**Exercise objective:** All lines containing the string "require" must be copied from the entries.

Records from a data source:
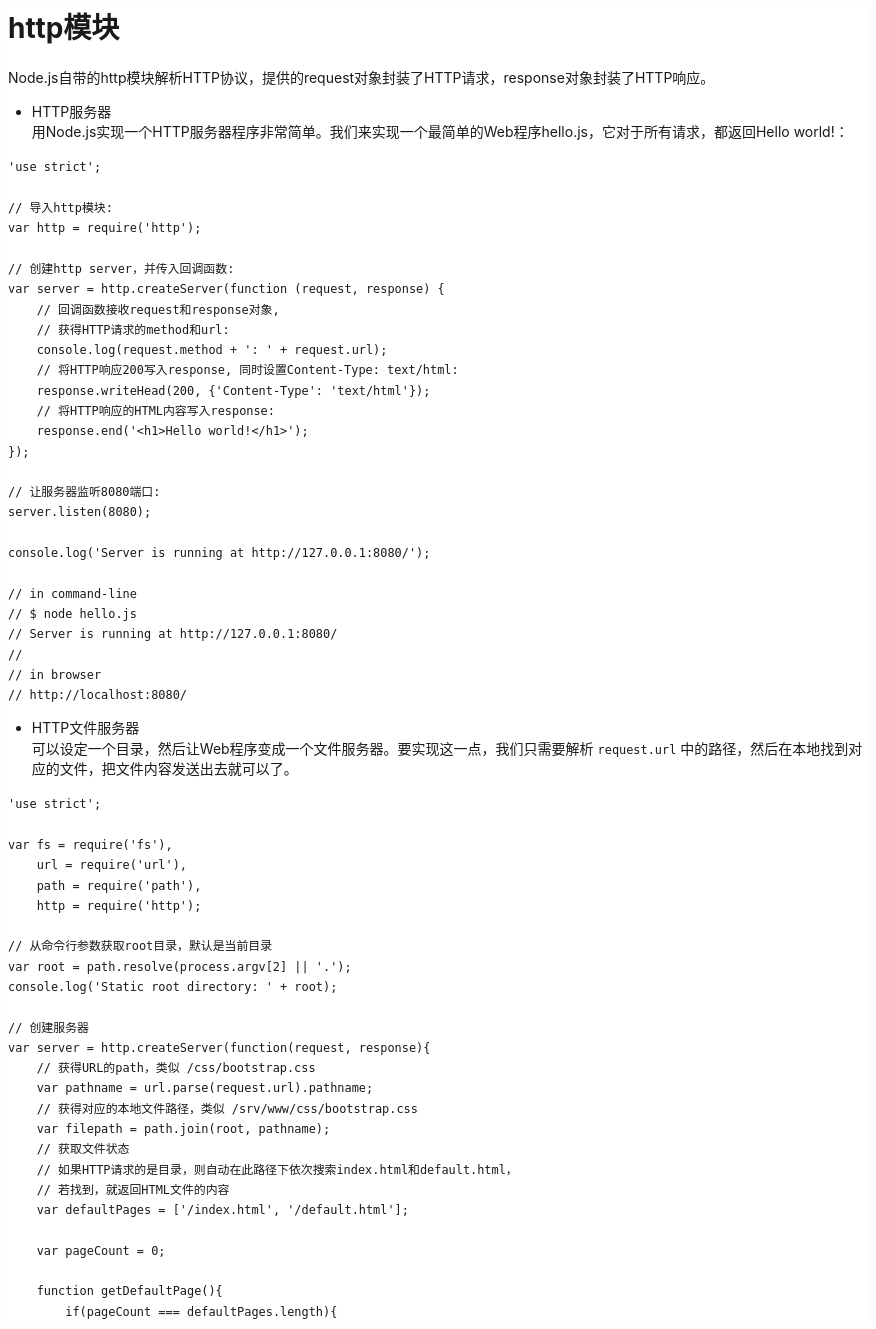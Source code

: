 # http模块

Node.js自带的http模块解析HTTP协议，提供的request对象封装了HTTP请求，response对象封装了HTTP响应。  
- HTTP服务器  
用Node.js实现一个HTTP服务器程序非常简单。我们来实现一个最简单的Web程序hello.js，它对于所有请求，都返回Hello world!：
```
'use strict';

// 导入http模块:
var http = require('http');

// 创建http server，并传入回调函数:
var server = http.createServer(function (request, response) {
    // 回调函数接收request和response对象,
    // 获得HTTP请求的method和url:
    console.log(request.method + ': ' + request.url);
    // 将HTTP响应200写入response, 同时设置Content-Type: text/html:
    response.writeHead(200, {'Content-Type': 'text/html'});
    // 将HTTP响应的HTML内容写入response:
    response.end('<h1>Hello world!</h1>');
});

// 让服务器监听8080端口:
server.listen(8080);

console.log('Server is running at http://127.0.0.1:8080/');

// in command-line
// $ node hello.js 
// Server is running at http://127.0.0.1:8080/
//
// in browser
// http://localhost:8080/
```
- HTTP文件服务器  
可以设定一个目录，然后让Web程序变成一个文件服务器。要实现这一点，我们只需要解析 `request.url` 中的路径，然后在本地找到对应的文件，把文件内容发送出去就可以了。
```
'use strict';

var fs = require('fs'),
    url = require('url'),
    path = require('path'),
    http = require('http');

// 从命令行参数获取root目录，默认是当前目录
var root = path.resolve(process.argv[2] || '.');
console.log('Static root directory: ' + root);

// 创建服务器
var server = http.createServer(function(request, response){
    // 获得URL的path，类似 /css/bootstrap.css
    var pathname = url.parse(request.url).pathname;
    // 获得对应的本地文件路径，类似 /srv/www/css/bootstrap.css
    var filepath = path.join(root, pathname);
    // 获取文件状态
    // 如果HTTP请求的是目录，则自动在此路径下依次搜索index.html和default.html，
    // 若找到，就返回HTML文件的内容
    var defaultPages = ['/index.html', '/default.html'];

    var pageCount = 0;

    function getDefaultPage(){
        if(pageCount === defaultPages.length){
```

**Reply:**
var http = require('http');
var fs = require('fs'),
    url = require('url'),
    path = require('path'),
    http = require('http');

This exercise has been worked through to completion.